DIRECTIONS: Look through the listing below, and wherever a line has the string "each", pull it out.

** PROVIDED MATERIAL follows **

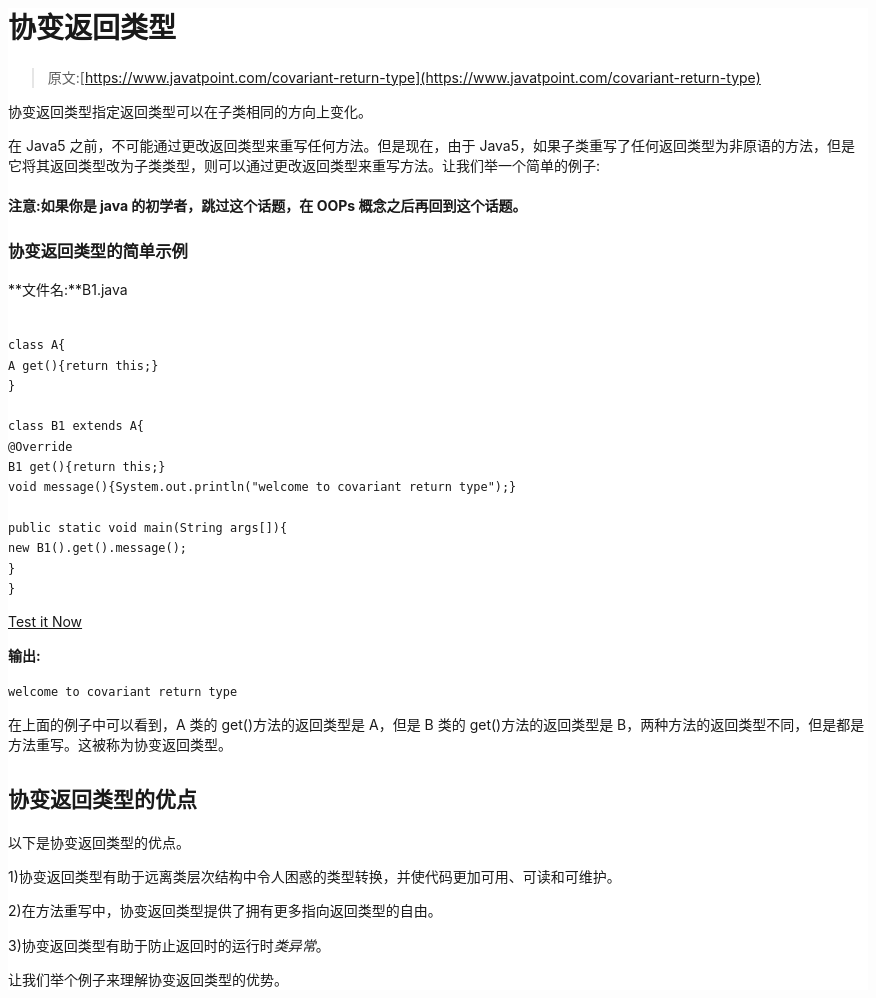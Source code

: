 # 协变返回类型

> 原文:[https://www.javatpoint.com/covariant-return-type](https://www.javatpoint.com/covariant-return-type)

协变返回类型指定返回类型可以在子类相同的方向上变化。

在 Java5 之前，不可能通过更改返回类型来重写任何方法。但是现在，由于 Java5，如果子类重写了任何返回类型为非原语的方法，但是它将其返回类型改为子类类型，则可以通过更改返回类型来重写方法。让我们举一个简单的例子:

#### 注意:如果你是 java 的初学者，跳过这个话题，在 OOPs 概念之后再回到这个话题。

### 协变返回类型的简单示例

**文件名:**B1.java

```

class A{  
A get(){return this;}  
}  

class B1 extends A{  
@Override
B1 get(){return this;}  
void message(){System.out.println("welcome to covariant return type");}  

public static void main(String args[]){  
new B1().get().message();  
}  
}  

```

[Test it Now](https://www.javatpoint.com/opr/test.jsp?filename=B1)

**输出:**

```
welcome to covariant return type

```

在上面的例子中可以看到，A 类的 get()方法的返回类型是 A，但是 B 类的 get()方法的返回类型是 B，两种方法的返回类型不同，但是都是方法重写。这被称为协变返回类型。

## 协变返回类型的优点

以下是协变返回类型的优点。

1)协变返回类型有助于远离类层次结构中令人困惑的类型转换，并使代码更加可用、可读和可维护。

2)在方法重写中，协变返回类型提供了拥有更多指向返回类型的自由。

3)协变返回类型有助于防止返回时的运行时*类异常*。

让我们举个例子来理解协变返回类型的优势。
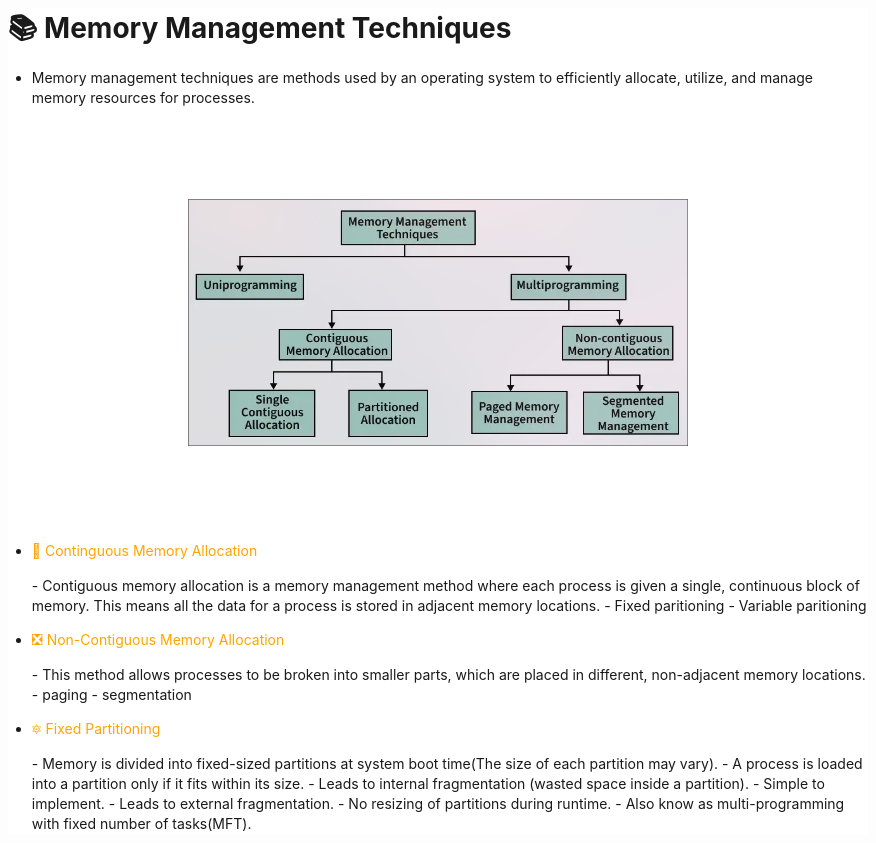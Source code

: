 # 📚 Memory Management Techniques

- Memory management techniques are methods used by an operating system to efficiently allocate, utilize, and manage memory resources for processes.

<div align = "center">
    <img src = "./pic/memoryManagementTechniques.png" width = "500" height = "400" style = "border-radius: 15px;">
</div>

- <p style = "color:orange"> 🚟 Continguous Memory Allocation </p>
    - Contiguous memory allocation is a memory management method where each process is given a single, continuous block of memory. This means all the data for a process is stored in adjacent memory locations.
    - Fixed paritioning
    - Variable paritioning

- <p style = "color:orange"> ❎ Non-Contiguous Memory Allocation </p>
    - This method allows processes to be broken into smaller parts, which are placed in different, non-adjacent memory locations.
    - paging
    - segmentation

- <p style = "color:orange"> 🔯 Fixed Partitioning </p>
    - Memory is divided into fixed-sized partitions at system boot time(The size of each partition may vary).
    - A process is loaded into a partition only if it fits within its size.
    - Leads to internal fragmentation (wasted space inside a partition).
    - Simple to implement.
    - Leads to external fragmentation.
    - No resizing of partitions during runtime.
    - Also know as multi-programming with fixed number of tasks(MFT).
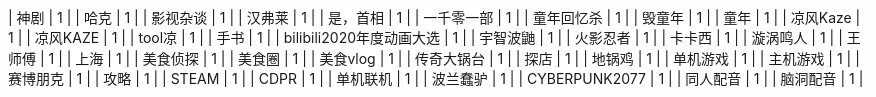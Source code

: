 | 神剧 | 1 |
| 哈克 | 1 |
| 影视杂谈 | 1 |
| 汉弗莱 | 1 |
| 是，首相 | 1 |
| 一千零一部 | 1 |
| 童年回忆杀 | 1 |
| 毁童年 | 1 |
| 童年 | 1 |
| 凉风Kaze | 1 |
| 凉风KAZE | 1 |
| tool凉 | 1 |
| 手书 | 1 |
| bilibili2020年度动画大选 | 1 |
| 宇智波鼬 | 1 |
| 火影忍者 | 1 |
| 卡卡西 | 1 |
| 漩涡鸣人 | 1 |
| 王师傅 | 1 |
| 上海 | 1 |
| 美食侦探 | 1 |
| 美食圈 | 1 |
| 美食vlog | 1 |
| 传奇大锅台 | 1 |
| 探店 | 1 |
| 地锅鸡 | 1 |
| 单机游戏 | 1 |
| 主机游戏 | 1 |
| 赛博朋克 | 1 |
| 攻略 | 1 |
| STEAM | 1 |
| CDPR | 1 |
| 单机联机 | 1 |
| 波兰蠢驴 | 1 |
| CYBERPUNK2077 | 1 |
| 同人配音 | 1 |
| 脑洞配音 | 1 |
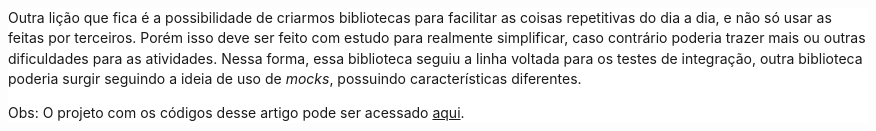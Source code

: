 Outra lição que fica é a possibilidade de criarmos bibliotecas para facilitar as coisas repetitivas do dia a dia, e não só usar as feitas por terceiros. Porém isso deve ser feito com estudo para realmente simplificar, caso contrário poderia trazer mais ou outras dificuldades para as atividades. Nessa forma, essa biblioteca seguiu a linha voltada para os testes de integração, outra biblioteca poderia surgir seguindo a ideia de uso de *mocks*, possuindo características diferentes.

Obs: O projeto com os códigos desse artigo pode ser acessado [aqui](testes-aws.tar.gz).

** End of PROVIDED MATERIAL **
** PROVIDED MATERIAL follows **

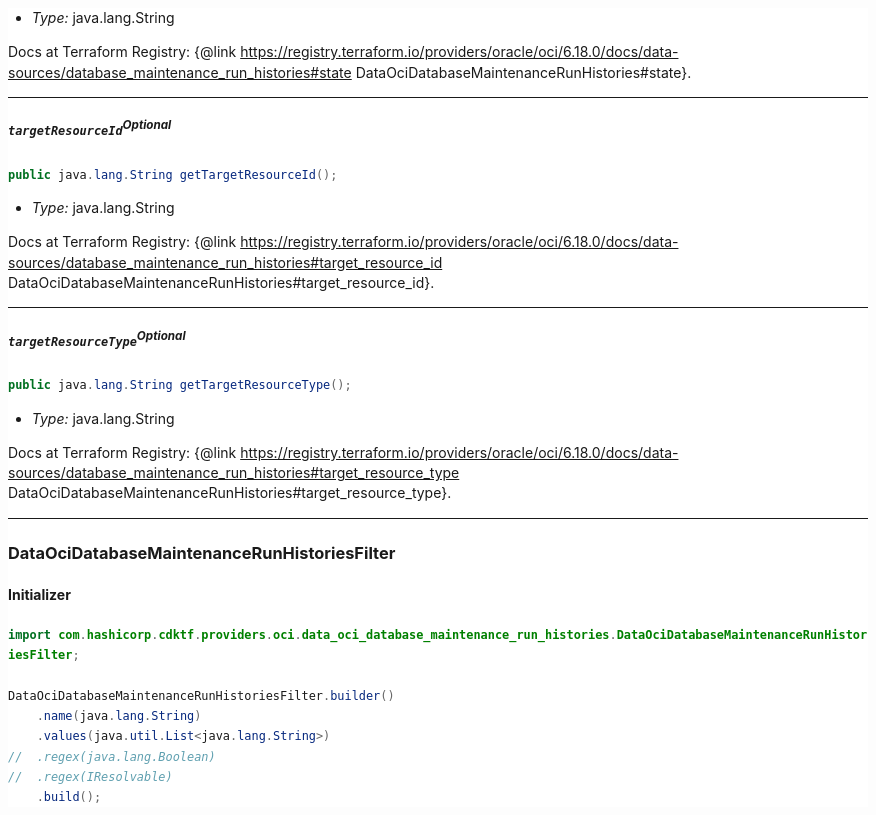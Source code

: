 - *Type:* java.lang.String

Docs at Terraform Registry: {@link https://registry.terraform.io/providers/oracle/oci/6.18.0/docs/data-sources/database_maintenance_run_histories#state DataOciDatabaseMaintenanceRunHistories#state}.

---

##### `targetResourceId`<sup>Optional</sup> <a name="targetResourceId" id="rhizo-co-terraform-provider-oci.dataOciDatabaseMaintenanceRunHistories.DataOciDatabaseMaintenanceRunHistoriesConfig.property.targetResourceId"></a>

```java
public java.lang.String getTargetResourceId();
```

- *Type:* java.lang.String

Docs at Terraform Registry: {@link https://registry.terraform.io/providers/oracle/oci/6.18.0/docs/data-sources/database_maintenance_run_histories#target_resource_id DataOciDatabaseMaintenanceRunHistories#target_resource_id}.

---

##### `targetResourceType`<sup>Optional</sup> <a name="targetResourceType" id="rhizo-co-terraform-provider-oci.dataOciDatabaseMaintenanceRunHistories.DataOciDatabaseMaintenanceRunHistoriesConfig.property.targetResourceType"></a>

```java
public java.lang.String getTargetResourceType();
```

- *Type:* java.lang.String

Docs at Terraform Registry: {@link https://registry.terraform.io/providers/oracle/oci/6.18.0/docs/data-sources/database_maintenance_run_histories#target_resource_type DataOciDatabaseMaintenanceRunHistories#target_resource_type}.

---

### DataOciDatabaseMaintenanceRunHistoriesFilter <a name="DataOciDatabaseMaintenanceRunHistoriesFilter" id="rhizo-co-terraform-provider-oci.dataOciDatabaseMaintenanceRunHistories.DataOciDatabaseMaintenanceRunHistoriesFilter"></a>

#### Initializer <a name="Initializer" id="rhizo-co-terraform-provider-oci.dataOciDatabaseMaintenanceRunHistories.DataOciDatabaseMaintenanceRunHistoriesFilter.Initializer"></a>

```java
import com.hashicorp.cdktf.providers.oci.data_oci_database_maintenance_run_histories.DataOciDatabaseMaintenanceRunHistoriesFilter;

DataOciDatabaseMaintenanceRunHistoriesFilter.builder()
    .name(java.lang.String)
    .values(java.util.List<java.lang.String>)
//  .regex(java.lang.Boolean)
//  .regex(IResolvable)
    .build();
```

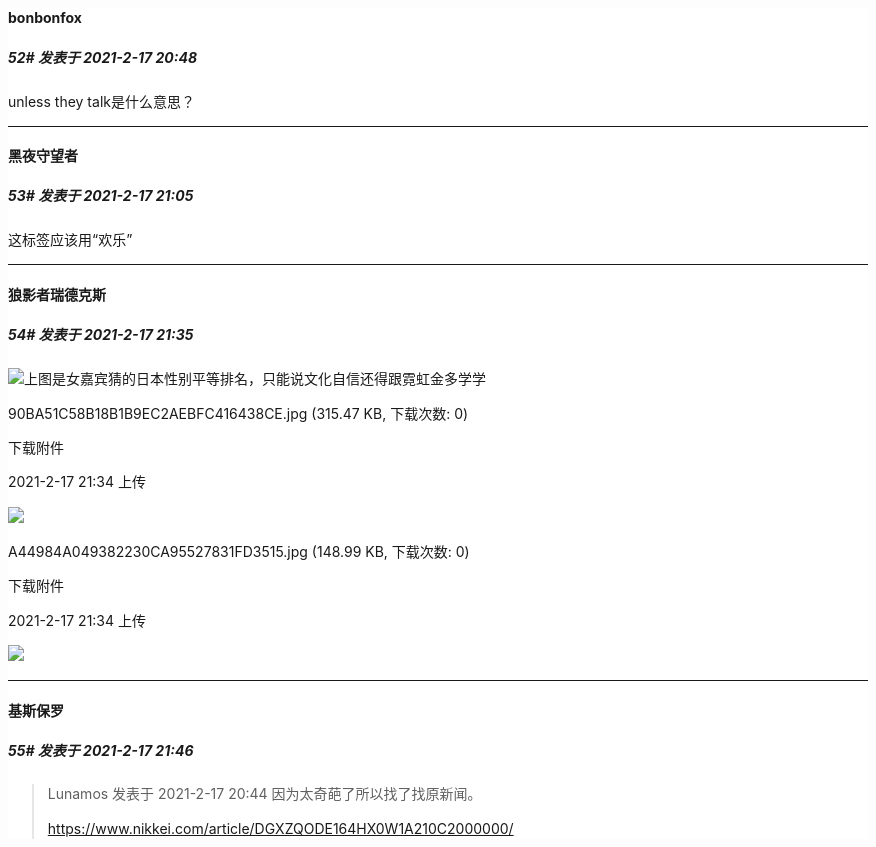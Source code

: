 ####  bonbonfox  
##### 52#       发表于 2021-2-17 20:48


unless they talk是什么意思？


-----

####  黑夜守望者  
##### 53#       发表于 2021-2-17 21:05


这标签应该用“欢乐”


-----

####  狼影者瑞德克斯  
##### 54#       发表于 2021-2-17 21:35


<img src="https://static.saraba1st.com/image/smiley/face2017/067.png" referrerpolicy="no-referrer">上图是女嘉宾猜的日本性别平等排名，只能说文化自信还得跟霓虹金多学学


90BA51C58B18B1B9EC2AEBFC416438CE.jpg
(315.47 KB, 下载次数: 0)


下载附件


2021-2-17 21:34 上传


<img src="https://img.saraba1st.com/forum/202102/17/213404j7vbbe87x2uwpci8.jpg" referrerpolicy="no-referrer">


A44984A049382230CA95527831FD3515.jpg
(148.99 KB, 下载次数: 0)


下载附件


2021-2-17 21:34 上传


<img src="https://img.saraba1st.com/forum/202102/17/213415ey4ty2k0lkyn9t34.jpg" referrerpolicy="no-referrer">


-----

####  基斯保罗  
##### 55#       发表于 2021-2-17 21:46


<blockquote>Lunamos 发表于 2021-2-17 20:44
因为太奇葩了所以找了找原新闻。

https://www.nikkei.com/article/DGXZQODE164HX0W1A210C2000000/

** End of PROVIDED MATERIAL **
** PROVIDED MATERIAL follows **

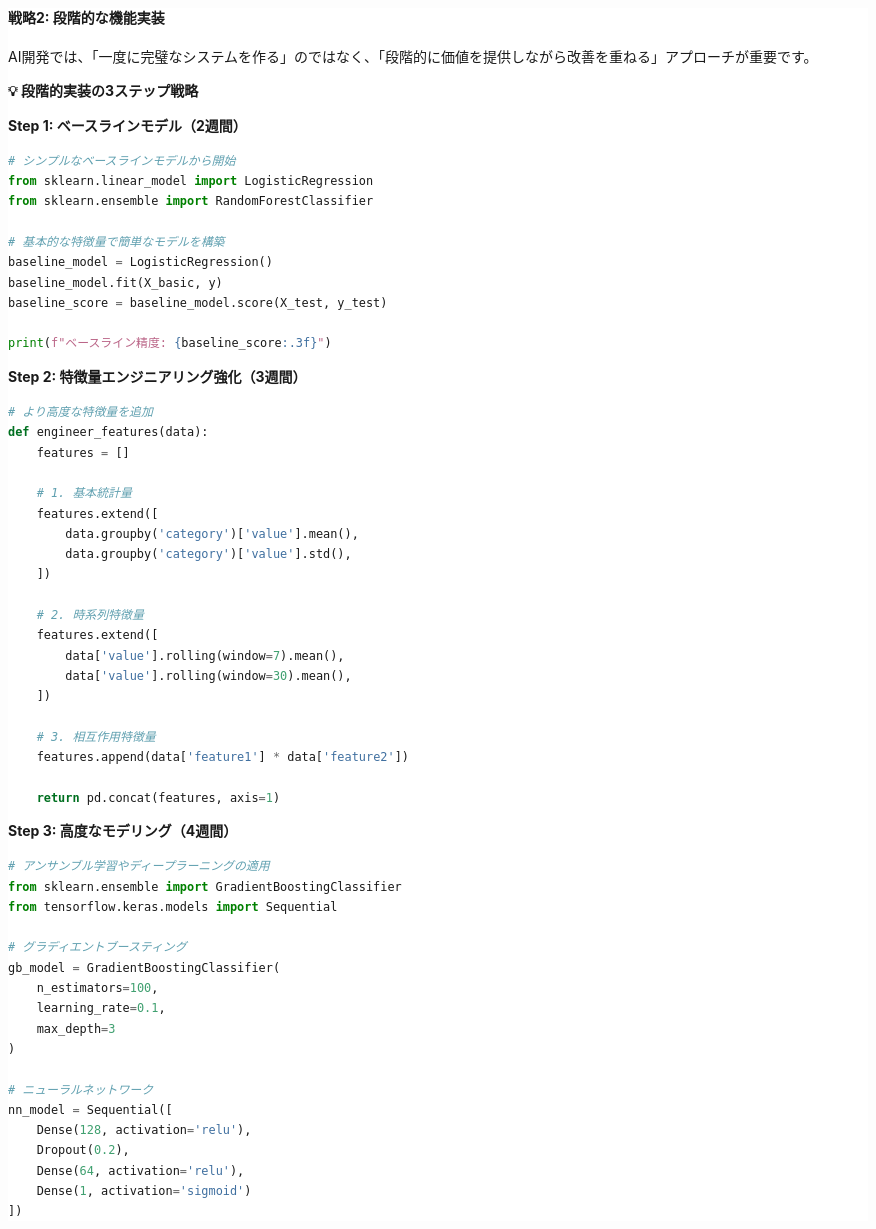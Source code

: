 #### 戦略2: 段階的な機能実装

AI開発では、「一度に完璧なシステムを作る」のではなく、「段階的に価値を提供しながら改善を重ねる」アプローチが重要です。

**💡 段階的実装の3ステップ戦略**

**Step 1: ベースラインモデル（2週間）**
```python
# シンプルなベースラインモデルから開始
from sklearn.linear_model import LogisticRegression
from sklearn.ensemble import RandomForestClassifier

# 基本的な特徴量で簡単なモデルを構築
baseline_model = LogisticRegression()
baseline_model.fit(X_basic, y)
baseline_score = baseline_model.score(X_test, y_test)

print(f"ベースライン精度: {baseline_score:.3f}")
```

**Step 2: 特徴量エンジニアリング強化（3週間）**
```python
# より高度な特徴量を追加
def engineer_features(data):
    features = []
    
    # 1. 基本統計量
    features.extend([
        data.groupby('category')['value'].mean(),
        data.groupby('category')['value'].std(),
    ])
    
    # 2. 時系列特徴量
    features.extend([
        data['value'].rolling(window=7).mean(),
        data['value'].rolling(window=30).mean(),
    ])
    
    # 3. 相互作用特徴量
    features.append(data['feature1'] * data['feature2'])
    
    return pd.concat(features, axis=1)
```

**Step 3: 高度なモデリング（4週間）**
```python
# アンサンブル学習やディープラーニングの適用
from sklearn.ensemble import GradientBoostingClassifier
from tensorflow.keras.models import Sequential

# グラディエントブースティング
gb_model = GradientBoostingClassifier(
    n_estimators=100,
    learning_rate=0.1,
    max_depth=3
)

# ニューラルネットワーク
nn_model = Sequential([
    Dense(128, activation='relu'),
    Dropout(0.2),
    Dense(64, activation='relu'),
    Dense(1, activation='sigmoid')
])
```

** End of PROVIDED MATERIAL **

WRITTEN ANSWER:
    - Contiguous memory allocation is a memory management method where each process is given a single, continuous block of memory. This means all the data for a process is stored in adjacent memory locations.
    - Memory is divided into fixed-sized partitions at system boot time(The size of each partition may vary).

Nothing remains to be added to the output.